All the major media of the world announced that as from yesterday 1 January 2013 the European Union has a new Treaty on Stability Coordination and Governance, known as “the fiscal compact”, which aims at imposing fiscal discipline in the Eurozone area, plus any other EU country wishing to join.Theoretically, the ultimate goal of the new Treaty is that the euro area avoids in the future a sovereign debt crisis, like the one it faces now. The main enforcing mechanism of fiscal discipline is that national government budgets will be first approved by the Brussels authorities and then introduced in the seventeen Parliaments to be voted.
The Eurozone however was built in the 1990s and functioned after the year 2000 on the almost forgotten today Stability and Growth Pact (SGP), which was a rule-based framework for the coordination of national fiscal policies in the Economic and Monetary Union (EMU), establishing the Eurozone. It was conceived to safeguard sound public finances, an important requirement for EMU to function properly. The SGP contained preventive and a dissuasive arm as the new Treaty does.
Probably with a bit more relaxed limit for the allowed overall fiscal deficits in national budgets set at 3% of the Gross National Product, in contrast with a ceiling of a structural fiscal deficit of 0.5% of the GDP allowed now by the new “fiscal compact”.
What changes with the “compact”?
If one compares though the two upper limits of acceptable public deficits, an overall 3% of GDP in the initial Treaty and a structural 0.5% in the new one, in reality the two do not differ much, in times of recession like now. It depends on what is termed as deficit, because changing the rules you can change and the deficit!. Then what is going on? Do the leaders of the European Union try to fool us all?

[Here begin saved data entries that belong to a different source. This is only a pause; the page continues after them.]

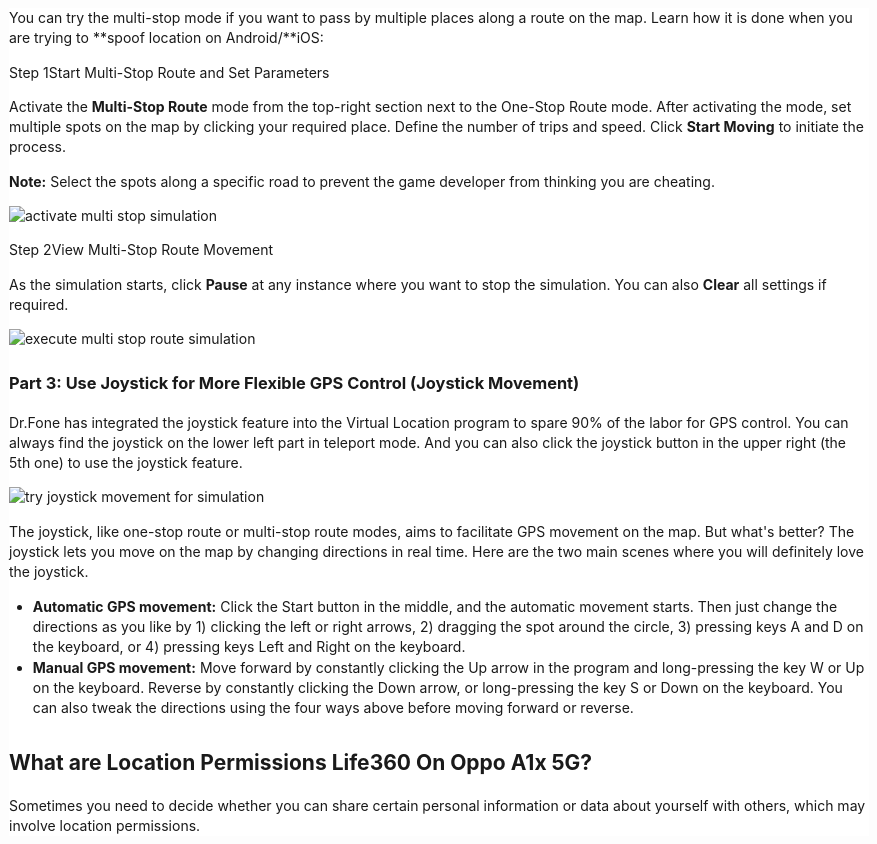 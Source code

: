 <iframe width="100%" height="450" src="https://www.youtube.com/embed/Ve_I4YgjYno" frameborder="0" allowfullscreen=""></iframe>

You can try the multi-stop mode if you want to pass by multiple places along a route on the map. Learn how it is done when you are trying to **spoof location on Android/**iOS:

Step 1Start Multi-Stop Route and Set Parameters

Activate the **Multi-Stop Route** mode from the top-right section next to the One-Stop Route mode. After activating the mode, set multiple spots on the map by clicking your required place. Define the number of trips and speed. Click **Start Moving** to initiate the process.

**Note:** Select the spots along a specific road to prevent the game developer from thinking you are cheating.

![activate multi stop simulation](https://images.wondershare.com/drfone/guide/virtual-location-11.png)

Step 2View Multi-Stop Route Movement

As the simulation starts, click **Pause** at any instance where you want to stop the simulation. You can also **Clear** all settings if required.

![execute multi stop route simulation](https://images.wondershare.com/drfone/guide/virtual-location-12.png)

### Part 3: Use Joystick for More Flexible GPS Control (Joystick Movement)

Dr.Fone has integrated the joystick feature into the Virtual Location program to spare 90% of the labor for GPS control. You can always find the joystick on the lower left part in teleport mode. And you can also click the joystick button in the upper right (the 5th one) to use the joystick feature.

![try joystick movement for simulation](https://images.wondershare.com/drfone/guide/virtual-location-15.png)

The joystick, like one-stop route or multi-stop route modes, aims to facilitate GPS movement on the map. But what's better? The joystick lets you move on the map by changing directions in real time. Here are the two main scenes where you will definitely love the joystick.

- **Automatic GPS movement:** Click the Start button in the middle, and the automatic movement starts. Then just change the directions as you like by 1) clicking the left or right arrows, 2) dragging the spot around the circle, 3) pressing keys A and D on the keyboard, or 4) pressing keys Left and Right on the keyboard.
- **Manual GPS movement:** Move forward by constantly clicking the Up arrow in the program and long-pressing the key W or Up on the keyboard. Reverse by constantly clicking the Down arrow, or long-pressing the key S or Down on the keyboard. You can also tweak the directions using the four ways above before moving forward or reverse.

<iframe width="100%" height="450" src="https://www.youtube.com/embed/r2GiOQxwfQc" frameborder="0" allowfullscreen=""></iframe>



## What are Location Permissions Life360 On Oppo A1x 5G?

Sometimes you need to decide whether you can share certain personal information or data about yourself with others, which may involve location permissions.

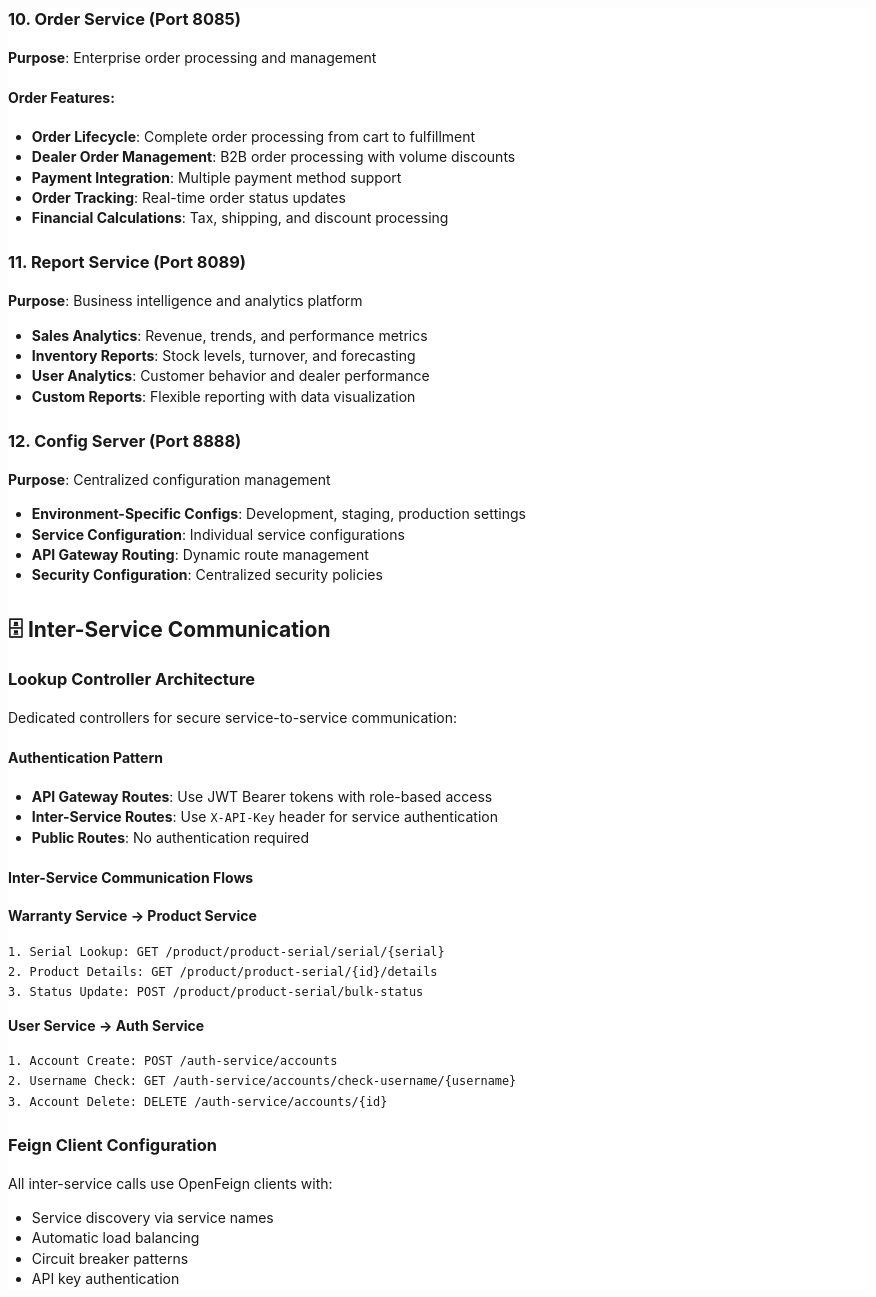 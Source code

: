 ### 10. **Order Service** (Port 8085)
**Purpose**: Enterprise order processing and management
#### Order Features:
- **Order Lifecycle**: Complete order processing from cart to fulfillment
- **Dealer Order Management**: B2B order processing with volume discounts
- **Payment Integration**: Multiple payment method support
- **Order Tracking**: Real-time order status updates
- **Financial Calculations**: Tax, shipping, and discount processing

### 11. **Report Service** (Port 8089)
**Purpose**: Business intelligence and analytics platform
- **Sales Analytics**: Revenue, trends, and performance metrics
- **Inventory Reports**: Stock levels, turnover, and forecasting
- **User Analytics**: Customer behavior and dealer performance
- **Custom Reports**: Flexible reporting with data visualization

### 12. **Config Server** (Port 8888)
**Purpose**: Centralized configuration management
- **Environment-Specific Configs**: Development, staging, production settings
- **Service Configuration**: Individual service configurations
- **API Gateway Routing**: Dynamic route management
- **Security Configuration**: Centralized security policies

## 🗄️ Inter-Service Communication

### Lookup Controller Architecture
Dedicated controllers for secure service-to-service communication:

#### Authentication Pattern
- **API Gateway Routes**: Use JWT Bearer tokens with role-based access
- **Inter-Service Routes**: Use `X-API-Key` header for service authentication
- **Public Routes**: No authentication required

#### Inter-Service Communication Flows

**Warranty Service → Product Service**
```
1. Serial Lookup: GET /product/product-serial/serial/{serial}
2. Product Details: GET /product/product-serial/{id}/details
3. Status Update: POST /product/product-serial/bulk-status
```


**User Service → Auth Service**
```
1. Account Create: POST /auth-service/accounts
2. Username Check: GET /auth-service/accounts/check-username/{username}
3. Account Delete: DELETE /auth-service/accounts/{id}
```

### Feign Client Configuration
All inter-service calls use OpenFeign clients with:
- Service discovery via service names
- Automatic load balancing
- Circuit breaker patterns
- API key authentication
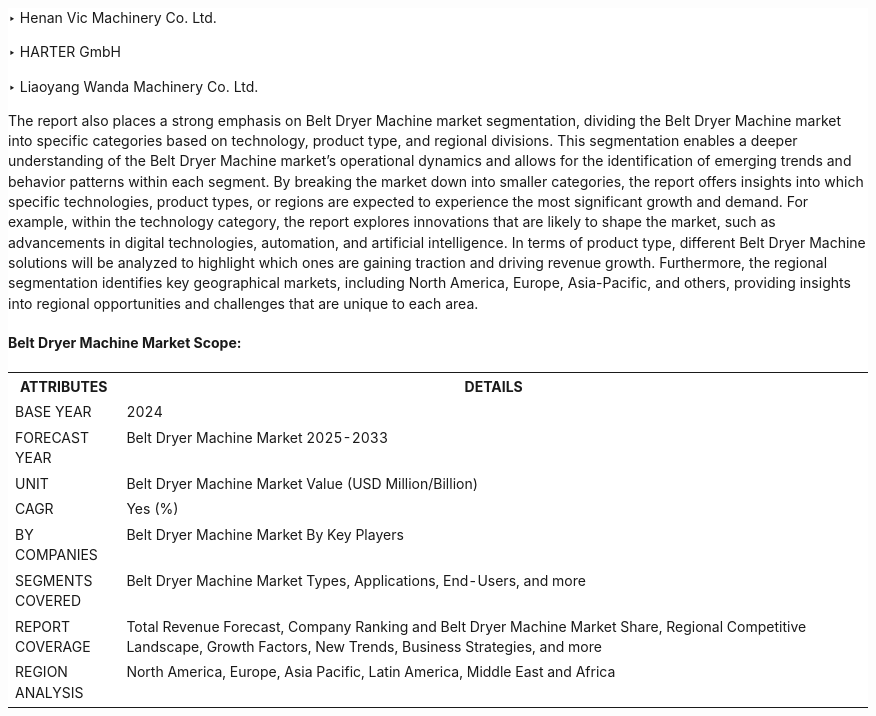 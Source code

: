 ‣ Henan Vic Machinery Co. Ltd.

‣ HARTER GmbH

‣ Liaoyang Wanda Machinery Co. Ltd.

The report also places a strong emphasis on Belt Dryer Machine market segmentation, dividing the Belt Dryer Machine market into specific categories based on technology, product type, and regional divisions. This segmentation enables a deeper understanding of the Belt Dryer Machine market’s operational dynamics and allows for the identification of emerging trends and behavior patterns within each segment. By breaking the market down into smaller categories, the report offers insights into which specific technologies, product types, or regions are expected to experience the most significant growth and demand. For example, within the technology category, the report explores innovations that are likely to shape the market, such as advancements in digital technologies, automation, and artificial intelligence. In terms of product type, different Belt Dryer Machine solutions will be analyzed to highlight which ones are gaining traction and driving revenue growth. Furthermore, the regional segmentation identifies key geographical markets, including North America, Europe, Asia-Pacific, and others, providing insights into regional opportunities and challenges that are unique to each area.

<h4>Belt Dryer Machine Market Scope:</h4>
<table>
<tr>
<th>ATTRIBUTES</th>
<th>DETAILS</th>
</tr>
<tr>
<td>BASE YEAR</td>
<td>2024</td>
</tr>
<tr>
<td>FORECAST YEAR</td>
<td>Belt Dryer Machine Market 2025-2033</td>
</tr>
<tr>
<td>UNIT</td>
<td>Belt Dryer Machine Market Value (USD Million/Billion)</td>
<tr>
<td>CAGR</td>
<td>Yes (%)</td>
</tr>
</tr>
<tr>
<td>BY COMPANIES</td>
<td>Belt Dryer Machine Market By Key Players</td>
</tr>
<tr>
<td>SEGMENTS COVERED</td>
<td>Belt Dryer Machine Market Types, Applications, End-Users, and more</td>
</tr>
<tr>
<td>REPORT COVERAGE</td>
<td>Total Revenue Forecast, Company Ranking and Belt Dryer Machine Market Share, Regional Competitive Landscape, Growth Factors, New Trends, Business Strategies, and more</td>
</tr>
<tr>
<td>REGION ANALYSIS</td>
<td>North America, Europe, Asia Pacific, Latin America, Middle East and Africa</td>
</tr>
</table>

Actually the answer to this question is undoubtedly yes, and it’s not difficult to support this argument, if we only recall that it was Angela Merkel’s Germany and Nicola Sarkozy’s France the first two countries to break the rule of 3% fiscal deficit limit.
We should not forget
A huge literature, economic and otherwise was developed towards the mid of the first decade of the physical introduction of the new euro money, against the 3% fiscal deficit limit foreseen by GSP, on the grounds that it was a “straight jacket” or a “fool’s bond”. A large number of economists and politicians were arguing that this limit is catastrophic for growth and so on. At that time everybody was favouring more spending and more borrowing.
The result was that many Eurozone countries and first of all Greece, either openly or by hiding their real deficits, continued to over-borrow in order to finance their overspending. Of course it was Berlin and Paris that had allowed this to happen, profiting from the southerners’ spending. Borrowing was then considered as a “natural” thing for everybody, governments and citizens alike. Then come crisis.
The new Treaty
Coming back to today’s developments, the amendment to the excessive deficit procedure under the new Treaty foresees that the decision-making to punish the culpable country will be more automatic than it was in the past: the euro area member states agree to support the Commission’s recommendations and proposals for Council acts (except where a qualified majority of them are opposed).

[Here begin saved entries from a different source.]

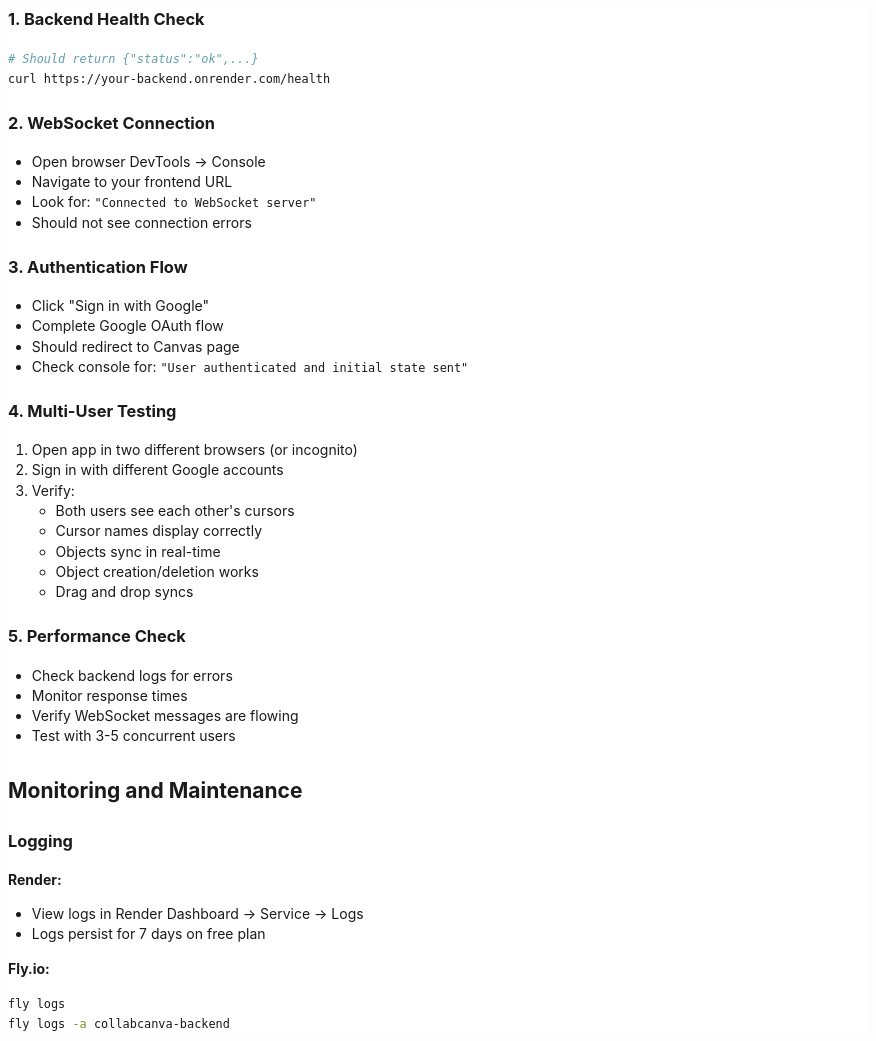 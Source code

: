 ### 1. Backend Health Check

```bash
# Should return {"status":"ok",...}
curl https://your-backend.onrender.com/health
```

### 2. WebSocket Connection

- Open browser DevTools → Console
- Navigate to your frontend URL
- Look for: `"Connected to WebSocket server"`
- Should not see connection errors

### 3. Authentication Flow

- Click "Sign in with Google"
- Complete Google OAuth flow
- Should redirect to Canvas page
- Check console for: `"User authenticated and initial state sent"`

### 4. Multi-User Testing

1. Open app in two different browsers (or incognito)
2. Sign in with different Google accounts
3. Verify:
   - Both users see each other's cursors
   - Cursor names display correctly
   - Objects sync in real-time
   - Object creation/deletion works
   - Drag and drop syncs

### 5. Performance Check

- Check backend logs for errors
- Monitor response times
- Verify WebSocket messages are flowing
- Test with 3-5 concurrent users

## Monitoring and Maintenance

### Logging

**Render:**
- View logs in Render Dashboard → Service → Logs
- Logs persist for 7 days on free plan

**Fly.io:**
```bash
fly logs
fly logs -a collabcanva-backend
```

In addition, a member state which is subject to an excessive deficit procedure will have to put in place a “budgetary and economic partnership programme”.
The programme will include a detailed description of the structural reforms which the member state will have to implement in order to ensure an effective and durable correction of its deficit.
On top of that the new Treaty also says: “Such programmes will be submitted to the Council and to the Commission for endorsement. Their implementation will be monitored according to the rules of the Stability and Growth Pact”. What if the culpable country is Germany of France? Will Berlin or Paris accept to be “monitored”? Or they will decide to form a qualified majority to avoid that?
It is more than certain that at the end of the day it will be again a political game, with the usual distortions and extortions. In short as long as the tough fiscal measures and the draconian spending cuts have been imposed on Greece, Portugal and Ireland either the new or the initial Treaty would have done the job, if Germany and France wanted so. The problem is what will happen if the excessive deficit procedure has to be applied to big ones? Will Paris agree to this? Rather no, and probably with the backing of Berlin, because the two of them make or break the rules together.
In short the new Treaty is just an additional intimidation for the three Eurozone countries already under Memorandum, plus Italy and Spain. It seems that in this affair the old and new threats are meant to be used by the major news media and the oppressive mechanisms in every country, to break the willingness of all Peoples to resist the Franco-German ruling elites’ dictums.